9 entry daha
  • beyaz dangalaklık, beyaz hata. halledilemeyeceğine inanılan bilumum derdin, "yok, çok yükseklerdeyim* insanlar beni anlamıyor hoca, hayat daha alt/daha yavaş bir frekansda titreşiyo' benden... ya da süper dahiyim pekmez fazlam var damardan eriteyim o vakit direk" benzeri savunma,daha doğrusu savunamamalarla direk sittiredilmesi... bu,çözülemeyen bir matematik problemi için,"eaah yeter ulannn beaa" diyip kalkıp kareli defteri yırtmaya benziyor..a benim gafil evladım elalemin üç boyutlu günahsız kareli defterini yırtman senin pek soyut/pek entel kuntel yaralarına, dertlerine bi'çare bulabilir mi?kanımca, bulmaz gibi..bir de bunun süper zengin fakat annesi babası ayrı sivri çocuk varyasyonları vardır ki eyvah diyorum...o yüzden başlamış beyfendi/hanımefendi, çok yaralanmışmış..bu dahilerin herşeye kafası çalışır ve o kadar çalışır ki, hücresel mutasyonun doğal seyri olan yaşlanmak eyleminin hızı, yetmez bey/hanımefendilere, taksiyi tercih ederler ölme, bünyeyi harcama anlamında...zamanında bir kaç canımın içi/salağı kaybetmiş biri olarak da pis pis anıyorum bu beyaz boku.

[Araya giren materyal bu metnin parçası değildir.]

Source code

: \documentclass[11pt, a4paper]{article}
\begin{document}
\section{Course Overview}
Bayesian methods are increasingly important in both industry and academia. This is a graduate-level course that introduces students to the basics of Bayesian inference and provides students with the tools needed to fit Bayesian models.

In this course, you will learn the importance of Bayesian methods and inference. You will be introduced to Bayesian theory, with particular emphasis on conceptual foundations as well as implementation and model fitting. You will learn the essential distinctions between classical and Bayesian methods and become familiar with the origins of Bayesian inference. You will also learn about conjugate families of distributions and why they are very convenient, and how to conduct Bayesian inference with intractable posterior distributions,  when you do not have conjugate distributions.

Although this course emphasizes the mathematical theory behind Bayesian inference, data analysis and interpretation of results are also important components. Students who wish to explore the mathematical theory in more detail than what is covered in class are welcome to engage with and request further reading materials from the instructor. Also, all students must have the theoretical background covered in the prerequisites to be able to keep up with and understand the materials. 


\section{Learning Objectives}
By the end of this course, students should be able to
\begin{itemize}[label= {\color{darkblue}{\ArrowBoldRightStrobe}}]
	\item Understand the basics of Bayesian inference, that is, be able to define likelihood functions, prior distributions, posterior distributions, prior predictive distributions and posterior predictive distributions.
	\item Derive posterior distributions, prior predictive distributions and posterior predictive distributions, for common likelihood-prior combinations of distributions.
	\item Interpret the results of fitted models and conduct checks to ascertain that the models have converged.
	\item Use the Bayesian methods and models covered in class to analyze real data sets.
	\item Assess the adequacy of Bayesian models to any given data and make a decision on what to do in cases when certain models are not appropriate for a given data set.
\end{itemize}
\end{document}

    dayatılan film,kitap ıvır zıvır ve bu rezaleti estetize etmeye çalışan bilumum hadiseyi de direk yutan yeni nesli ,ilk iğnesini şu anda yapan herhangi bir insan evladını mesela "afffferim,çok zekisin,çünki biz sevgi çiçeğiyiz hayat süper, ondan bulaşmıyoruz buna" diye kutlayıp alkışladıktan sonra, bunları alternatif bi' rehabilitasyon merkezinde toplayıp her gün 10'ar kilo kareli defter yutturarak sonra da " e, nasılmış genç,öyle değilmiş hadise değil mi?" diyen, nereden çıktığı belli olmayan bir erkut abi fantazisi batıyor insanın dimağına.